(Extracted data entries)
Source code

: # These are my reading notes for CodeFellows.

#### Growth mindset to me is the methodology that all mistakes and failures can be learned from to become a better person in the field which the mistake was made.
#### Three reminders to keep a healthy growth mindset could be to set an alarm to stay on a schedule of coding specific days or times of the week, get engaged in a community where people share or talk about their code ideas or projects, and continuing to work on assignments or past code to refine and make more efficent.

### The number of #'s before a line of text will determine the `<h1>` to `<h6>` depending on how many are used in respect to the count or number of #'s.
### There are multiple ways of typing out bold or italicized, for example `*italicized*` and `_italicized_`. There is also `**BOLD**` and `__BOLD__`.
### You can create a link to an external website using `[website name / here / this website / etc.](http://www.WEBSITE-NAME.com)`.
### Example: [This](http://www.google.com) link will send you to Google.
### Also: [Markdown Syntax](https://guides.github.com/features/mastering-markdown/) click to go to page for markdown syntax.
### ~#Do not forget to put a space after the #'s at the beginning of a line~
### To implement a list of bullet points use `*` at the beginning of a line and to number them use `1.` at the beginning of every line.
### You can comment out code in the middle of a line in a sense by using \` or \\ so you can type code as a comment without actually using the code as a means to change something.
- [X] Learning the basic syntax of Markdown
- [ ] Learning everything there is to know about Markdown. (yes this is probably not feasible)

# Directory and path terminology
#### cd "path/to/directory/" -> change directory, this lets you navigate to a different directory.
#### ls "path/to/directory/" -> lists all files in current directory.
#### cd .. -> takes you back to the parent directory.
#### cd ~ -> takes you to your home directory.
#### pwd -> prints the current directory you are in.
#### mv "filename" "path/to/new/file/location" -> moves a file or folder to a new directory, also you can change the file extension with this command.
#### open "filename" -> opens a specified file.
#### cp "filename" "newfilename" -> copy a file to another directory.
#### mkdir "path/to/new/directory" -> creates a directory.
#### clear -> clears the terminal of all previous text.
==
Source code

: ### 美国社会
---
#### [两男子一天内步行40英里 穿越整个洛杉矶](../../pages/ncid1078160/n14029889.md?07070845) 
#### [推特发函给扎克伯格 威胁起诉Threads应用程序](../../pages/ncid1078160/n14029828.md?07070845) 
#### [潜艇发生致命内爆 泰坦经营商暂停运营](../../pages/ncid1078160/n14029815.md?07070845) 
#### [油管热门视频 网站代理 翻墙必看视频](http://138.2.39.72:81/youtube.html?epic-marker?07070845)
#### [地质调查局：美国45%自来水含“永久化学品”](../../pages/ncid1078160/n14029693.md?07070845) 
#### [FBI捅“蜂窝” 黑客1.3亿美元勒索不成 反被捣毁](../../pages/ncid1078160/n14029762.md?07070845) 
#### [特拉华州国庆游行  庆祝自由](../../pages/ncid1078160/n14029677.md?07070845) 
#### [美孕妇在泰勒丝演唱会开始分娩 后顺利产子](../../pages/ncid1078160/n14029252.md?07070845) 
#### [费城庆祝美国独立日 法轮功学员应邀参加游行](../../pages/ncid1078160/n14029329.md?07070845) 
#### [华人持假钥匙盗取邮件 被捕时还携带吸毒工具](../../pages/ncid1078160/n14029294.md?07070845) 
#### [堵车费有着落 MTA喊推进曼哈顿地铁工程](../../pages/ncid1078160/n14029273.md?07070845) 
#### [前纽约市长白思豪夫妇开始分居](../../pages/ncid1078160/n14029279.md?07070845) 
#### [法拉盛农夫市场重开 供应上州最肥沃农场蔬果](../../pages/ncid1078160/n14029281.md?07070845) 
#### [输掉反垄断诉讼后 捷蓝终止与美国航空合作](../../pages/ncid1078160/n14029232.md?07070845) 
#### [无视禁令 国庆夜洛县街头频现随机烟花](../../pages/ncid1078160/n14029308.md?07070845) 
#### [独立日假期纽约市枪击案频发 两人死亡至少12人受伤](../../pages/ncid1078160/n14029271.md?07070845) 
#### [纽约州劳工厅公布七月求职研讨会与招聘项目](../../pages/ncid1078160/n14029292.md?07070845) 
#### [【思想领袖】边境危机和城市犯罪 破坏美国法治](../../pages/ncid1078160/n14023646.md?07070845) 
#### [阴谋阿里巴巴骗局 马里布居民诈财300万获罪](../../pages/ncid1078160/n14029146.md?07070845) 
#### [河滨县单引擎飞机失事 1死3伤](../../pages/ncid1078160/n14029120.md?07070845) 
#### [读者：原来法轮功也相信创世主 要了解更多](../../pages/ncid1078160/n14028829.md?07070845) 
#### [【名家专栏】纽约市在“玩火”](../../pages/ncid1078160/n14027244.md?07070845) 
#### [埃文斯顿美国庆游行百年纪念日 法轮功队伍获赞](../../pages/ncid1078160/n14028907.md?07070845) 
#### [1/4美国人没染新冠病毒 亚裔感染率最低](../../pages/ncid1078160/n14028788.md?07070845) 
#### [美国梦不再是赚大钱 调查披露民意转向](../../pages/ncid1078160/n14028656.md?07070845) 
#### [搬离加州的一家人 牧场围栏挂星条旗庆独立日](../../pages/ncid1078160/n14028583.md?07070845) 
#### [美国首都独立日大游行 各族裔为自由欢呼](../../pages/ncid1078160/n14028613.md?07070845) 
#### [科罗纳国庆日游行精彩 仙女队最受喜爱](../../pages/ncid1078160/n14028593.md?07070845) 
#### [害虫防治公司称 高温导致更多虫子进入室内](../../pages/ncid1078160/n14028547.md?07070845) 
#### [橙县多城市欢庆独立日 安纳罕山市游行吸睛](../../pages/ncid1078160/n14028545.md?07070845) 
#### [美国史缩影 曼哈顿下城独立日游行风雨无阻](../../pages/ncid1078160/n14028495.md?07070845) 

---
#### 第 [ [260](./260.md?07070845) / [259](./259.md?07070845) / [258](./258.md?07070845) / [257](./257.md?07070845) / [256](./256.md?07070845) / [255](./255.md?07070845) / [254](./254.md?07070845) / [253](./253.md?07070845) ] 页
* * *
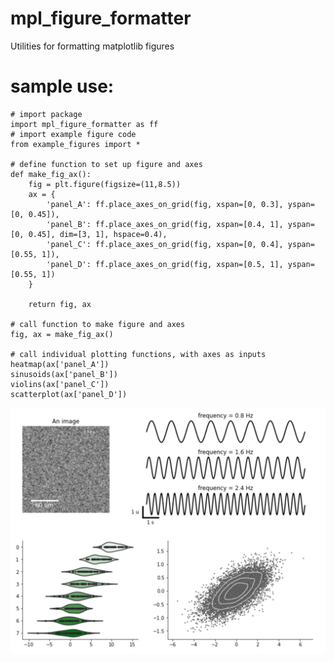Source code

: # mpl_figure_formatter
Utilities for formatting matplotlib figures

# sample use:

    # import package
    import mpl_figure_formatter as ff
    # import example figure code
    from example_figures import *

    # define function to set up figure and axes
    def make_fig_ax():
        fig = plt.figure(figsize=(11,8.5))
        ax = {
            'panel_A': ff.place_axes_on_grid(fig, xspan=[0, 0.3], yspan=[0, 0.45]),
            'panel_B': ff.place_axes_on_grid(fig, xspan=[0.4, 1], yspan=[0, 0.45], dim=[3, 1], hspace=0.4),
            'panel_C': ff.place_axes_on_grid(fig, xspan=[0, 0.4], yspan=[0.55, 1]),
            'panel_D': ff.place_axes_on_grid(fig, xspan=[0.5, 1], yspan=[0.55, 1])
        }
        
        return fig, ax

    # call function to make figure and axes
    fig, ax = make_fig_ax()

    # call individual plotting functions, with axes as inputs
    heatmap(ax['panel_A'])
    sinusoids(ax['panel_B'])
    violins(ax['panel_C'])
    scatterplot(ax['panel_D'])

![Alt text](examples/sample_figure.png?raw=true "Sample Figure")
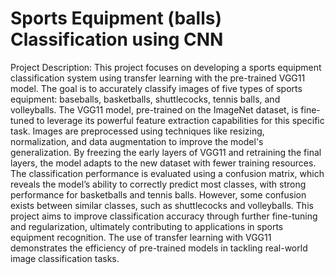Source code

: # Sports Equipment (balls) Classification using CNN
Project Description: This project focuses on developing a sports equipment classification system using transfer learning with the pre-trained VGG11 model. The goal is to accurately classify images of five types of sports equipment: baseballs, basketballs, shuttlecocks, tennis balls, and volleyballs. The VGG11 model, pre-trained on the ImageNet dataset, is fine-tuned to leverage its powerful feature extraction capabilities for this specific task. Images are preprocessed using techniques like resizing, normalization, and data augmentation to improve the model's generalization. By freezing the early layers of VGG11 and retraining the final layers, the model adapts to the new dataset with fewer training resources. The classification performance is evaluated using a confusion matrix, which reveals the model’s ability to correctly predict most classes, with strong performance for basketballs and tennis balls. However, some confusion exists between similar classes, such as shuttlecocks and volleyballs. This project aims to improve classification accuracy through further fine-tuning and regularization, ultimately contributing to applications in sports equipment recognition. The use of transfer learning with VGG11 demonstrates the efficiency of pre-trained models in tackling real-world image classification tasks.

== What is required ==
All of the lines above that carry the string "filename" need to be found and copied.

== Problem solution ==
#### mv "filename" "path/to/new/file/location" -> moves a file or folder to a new directory, also you can change the file extension with this command.
#### open "filename" -> opens a specified file.
#### cp "filename" "newfilename" -> copy a file to another directory.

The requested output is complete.